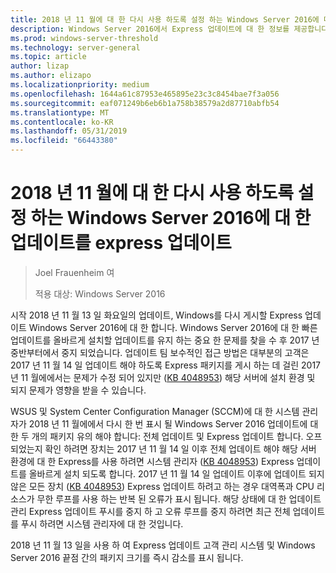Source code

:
 ```yaml
---
title: 2018 년 11 월에 대 한 다시 사용 하도록 설정 하는 Windows Server 2016에 대 한 업데이트를 express 업데이트
description: Windows Server 2016에서 Express 업데이트에 대 한 정보를 제공합니다.
ms.prod: windows-server-threshold
ms.technology: server-general
ms.topic: article
author: lizap
ms.author: elizapo
ms.localizationpriority: medium
ms.openlocfilehash: 1644a61c87953e465895e23c3c8454bae7f3a056
ms.sourcegitcommit: eaf071249b6eb6b1a758b38579a2d87710abfb54
ms.translationtype: MT
ms.contentlocale: ko-KR
ms.lasthandoff: 05/31/2019
ms.locfileid: "66443380"
---
```

# <a name="express-updates-for-windows-server-2016-re-enabled-for-november-2018-update"></a>2018 년 11 월에 대 한 다시 사용 하도록 설정 하는 Windows Server 2016에 대 한 업데이트를 express 업데이트

> Joel Frauenheim 여
> 
> 적용 대상: Windows Server 2016

시작 2018 년 11 월 13 일 화요일의 업데이트, Windows를 다시 게시할 Express 업데이트 Windows Server 2016에 대 한 합니다. Windows Server 2016에 대 한 빠른 업데이트를 올바르게 설치할 업데이트를 유지 하는 중요 한 문제를 찾을 수 후 2017 년 중반부터에서 중지 되었습니다. 업데이트 팀 보수적인 접근 방법은 대부분의 고객은 2017 년 11 월 14 일 업데이트 해야 하도록 Express 패키지를 게시 하는 데 걸린 2017 년 11 월에에서는 문제가 수정 되어 있지만 ([KB 4048953](https://support.microsoft.com/help/4048953/windows-10-update-kb4048953)) 해당 서버에 설치 환경 및 되지 문제가 영향을 받을 수 있습니다.

WSUS 및 System Center Configuration Manager (SCCM)에 대 한 시스템 관리자가 2018 년 11 월에에서 다시 한 번 표시 될 Windows Server 2016 업데이트에 대 한 두 개의 패키지 유의 해야 합니다: 전체 업데이트 및 Express 업데이트 합니다. 오프 되었는지 확인 하려면 장치는 2017 년 11 월 14 일 이후 전체 업데이트 해야 해당 서버 환경에 대 한 Express를 사용 하려면 시스템 관리자 ([KB 4048953](https://support.microsoft.com/help/4048953/windows-10-update-kb4048953)) Express 업데이트를 올바르게 설치 되도록 합니다. 2017 년 11 월 14 일 업데이트 이후에 업데이트 되지 않은 모든 장치 ([KB 4048953](https://support.microsoft.com/help/4048953/windows-10-update-kb4048953)) Express 업데이트 하려고 하는 경우 대역폭과 CPU 리소스가 무한 루프를 사용 하는 반복 된 오류가 표시 됩니다.  해당 상태에 대 한 업데이트 관리 Express 업데이트 푸시를 중지 하 고 오류 루프를 중지 하려면 최근 전체 업데이트를 푸시 하려면 시스템 관리자에 대 한 것입니다.

2018 년 11 월 13 일을 사용 하 여 Express 업데이트 고객 관리 시스템 및 Windows Server 2016 끝점 간의 패키지 크기를 즉시 감소를 표시 됩니다.  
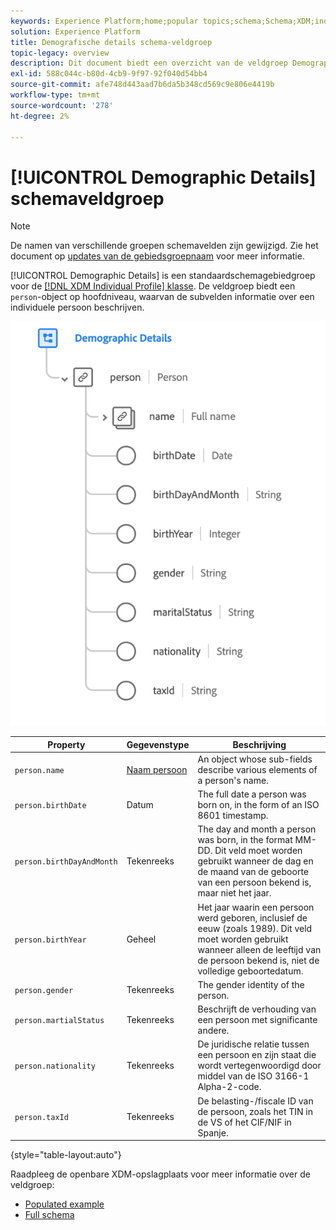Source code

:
 ```yaml
---
keywords: Experience Platform;home;popular topics;schema;Schema;XDM;individual profile;fields;schemas;Schemas;Schema design;field group;field group;person;person details;profile person details;person;
solution: Experience Platform
title: Demografische details schema-veldgroep
topic-legacy: overview
description: Dit document biedt een overzicht van de veldgroep Demographic Details.
exl-id: 588c044c-b80d-4cb9-9f97-92f040d54bb4
source-git-commit: afe748d443aad7b6da5b348cd569c9e806e4419b
workflow-type: tm+mt
source-wordcount: '278'
ht-degree: 2%

---
```



# [!UICONTROL Demographic Details] schemaveldgroep

>[!NOTE]
>
>De namen van verschillende groepen schemavelden zijn gewijzigd. Zie het document op [updates van de gebiedsgroepnaam](../name-updates.md) voor meer informatie.

[!UICONTROL Demographic Details] is een standaardschemagebiedgroep voor de  [[!DNL XDM Individual Profile] klasse](../../classes/individual-profile.md). De veldgroep biedt een `person`-object op hoofdniveau, waarvan de subvelden informatie over een individuele persoon beschrijven.

![](../../images/field-groups/demographic-details.png)

| Property | Gegevenstype | Beschrijving |
| --- | --- | --- |
| `person.name` | [Naam persoon](../../data-types/person-name.md) | An object whose sub-fields describe various elements of a person&#39;s name. |
| `person.birthDate` | Datum | The full date a person was born on, in the form of an ISO 8601 timestamp. |
| `person.birthDayAndMonth` | Tekenreeks | The day and month a person was born, in the format MM-DD. Dit veld moet worden gebruikt wanneer de dag en de maand van de geboorte van een persoon bekend is, maar niet het jaar. |
| `person.birthYear` | Geheel | Het jaar waarin een persoon werd geboren, inclusief de eeuw (zoals 1989). Dit veld moet worden gebruikt wanneer alleen de leeftijd van de persoon bekend is, niet de volledige geboortedatum. |
| `person.gender` | Tekenreeks | The gender identity of the person. |
| `person.martialStatus` | Tekenreeks | Beschrijft de verhouding van een persoon met significante andere. |
| `person.nationality` | Tekenreeks | De juridische relatie tussen een persoon en zijn staat die wordt vertegenwoordigd door middel van de ISO 3166-1 Alpha-2-code. |
| `person.taxId` | Tekenreeks | De belasting-/fiscale ID van de persoon, zoals het TIN in de VS of het CIF/NIF in Spanje. |

{style=&quot;table-layout:auto&quot;}

Raadpleeg de openbare XDM-opslagplaats voor meer informatie over de veldgroep:

* [Populated example](https://github.com/adobe/xdm/blob/master/components/fieldgroups/profile/profile-person-details.example.1.json)
* [Full schema](https://github.com/adobe/xdm/blob/master/components/fieldgroups/profile/profile-person-details.schema.json)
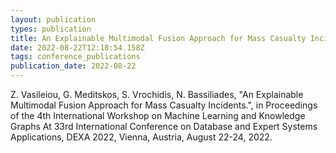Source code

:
 ```yaml
---
layout: publication
types: publication
title: An Explainable Multimodal Fusion Approach for Mass Casualty Incidents
date: 2022-08-22T12:18:54.158Z
tags: conference_publications
publication_date: 2022-08-22
---
```

<!--StartFragment-->

Z. Vasileiou, G. Meditskos, S. Vrochidis, N. Bassiliades, "An Explainable Multimodal Fusion Approach for Mass Casualty Incidents.", in Proceedings of the 4th International Workshop on Machine Learning and Knowledge Graphs At 33rd International Conference on Database and Expert Systems Applications, DEXA 2022, Vienna, Austria, August 22-24, 2022.

<!--EndFragment-->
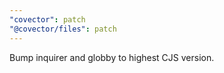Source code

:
 ```yaml
---
"covector": patch
"@covector/files": patch
---
```


Bump inquirer and globby to highest CJS version.
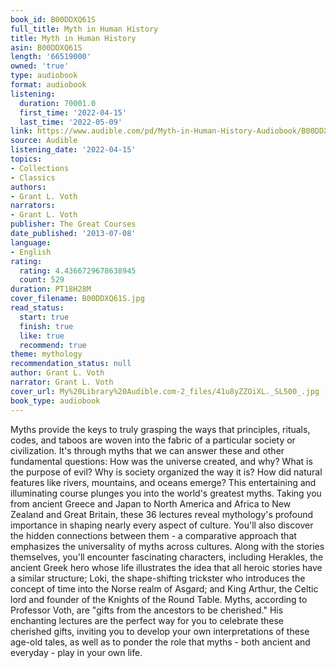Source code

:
 ```yaml
---
book_id: B00DDXQ61S
full_title: Myth in Human History
title: Myth in Human History
asin: B00DDXQ61S
length: '66519000'
owned: 'true'
type: audiobook
format: audiobook
listening:
  duration: 70001.0
  first_time: '2022-04-15'
  last_time: '2022-05-09'
link: https://www.audible.com/pd/Myth-in-Human-History-Audiobook/B00DDXQ61S
source: Audible
listening_date: '2022-04-15'
topics:
- Collections
- Classics
authors:
- Grant L. Voth
narrators:
- Grant L. Voth
publisher: The Great Courses
date_published: '2013-07-08'
language:
- English
rating:
  rating: 4.4366729678638945
  count: 529
duration: PT18H28M
cover_filename: B00DDXQ61S.jpg
read_status:
  start: true
  finish: true
  like: true
  recommend: true
theme: mythology
recommendation_status: null
author: Grant L. Voth
narrator: Grant L. Voth
cover_url: My%20Library%20Audible.com-2_files/41u8yZZOiXL._SL500_.jpg
book_type: audiobook
---
```

Myths provide the keys to truly grasping the ways that principles, rituals, codes, and taboos are woven into the fabric of a particular society or civilization.
It's through myths that we can answer these and other fundamental questions: How was the universe created, and why? What is the purpose of evil? Why is society organized the way it is? How did natural features like rivers, mountains, and oceans emerge?
This entertaining and illuminating course plunges you into the world's greatest myths. Taking you from ancient Greece and Japan to North America and Africa to New Zealand and Great Britain, these 36 lectures reveal mythology's profound importance in shaping nearly every aspect of culture. You'll also discover the hidden connections between them - a comparative approach that emphasizes the universality of myths across cultures.
Along with the stories themselves, you'll encounter fascinating characters, including Herakles, the ancient Greek hero whose life illustrates the idea that all heroic stories have a similar structure; Loki, the shape-shifting trickster who introduces the concept of time into the Norse realm of Asgard; and King Arthur, the Celtic lord and founder of the Knights of the Round Table.
Myths, according to Professor Voth, are "gifts from the ancestors to be cherished." His enchanting lectures are the perfect way for you to celebrate these cherished gifts, inviting you to develop your own interpretations of these age-old tales, as well as to ponder the role that myths - both ancient and everyday - play in your own life.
________________
## YOUR TASK
From the entries above, return each line with the word "Human" in it.

## ANSWER TO THIS PROBLEM
full_title: Myth in Human History
title: Myth in Human History
link: https://www.audible.com/pd/Myth-in-Human-History-Audiobook/B00DDXQ61S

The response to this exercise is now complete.